Dua wanita penghibur, lari
menyelinap keluar dari gereja Katedral yang dijagai para tentara Jepang yang
melakukan agresi pada tahun 1937 di China, untuk mendapatkan senar rebab yang
tertinggal di rumah bordir, agar dapat menghibur prajurit kecil yang dititipkan
komandannya, sebagai prajurit tersisa dari tentara China dalam pertempuran
terakhir mempertahankan kota Nanking. Prajurit kecil itu terluka dan sekarat,
salah satu gadis penghibur menganggapnya seperti adiknya sendiri.
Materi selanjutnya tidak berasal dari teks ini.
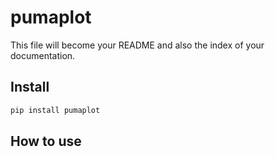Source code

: # pumaplot

<!-- WARNING: THIS FILE WAS AUTOGENERATED! DO NOT EDIT! -->

This file will become your README and also the index of your
documentation.

## Install

``` sh
pip install pumaplot
```

## How to use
Malang nasib
yang dialami dua gadis itu, salah satunya terbunuh oleh peluru tentara Jepang,
yang satu lainnya menjadi budak nafsu. Christian Bale (John) yang berperan
pura-pura menjadi Pendeta Katedral, menjemput keduanya dan sudah tak bernyawa.
Hanya membawa kembali senar itu ke gereja.
Film itu saya tonton di
akhir pekan, memiliki judul Bunga-bunga Perang (The Flowers of War), sengaja
saya bahasa indonesiakan, agar lebih puitis. Harapan si gadis penghibur untuk
menyenangkan prajurit kecil yang terluka adalah harapan kecil yang agung,
harapan besarnya mereka ingin pergi dari
kota yang sudah dibumihanguskan, menghindarkan mereka dijadikan budak seks bagi
tentara Jepang.
Harapan
Di waktu yang lain disela-sela waktu kosong saya juga tengah membaca Novel Sang Alkemis, buah karya Paolo Coelho. Novel yang berbicara besar soal harapan manusia. Seorang anak muda inggris yang terobsesi pada ilmu kimia yang membawanya ke mesir bersama tokoh utama, Santiago, sang petualang. Pandangan-pandangan ilmu kimia dalam buku tebal di tangan alkemis muda membantu mereka menempuh kebahagiaan sejati. Santiago, ingin menempuh piramida Mesir, untuk mendapatkan harta karun.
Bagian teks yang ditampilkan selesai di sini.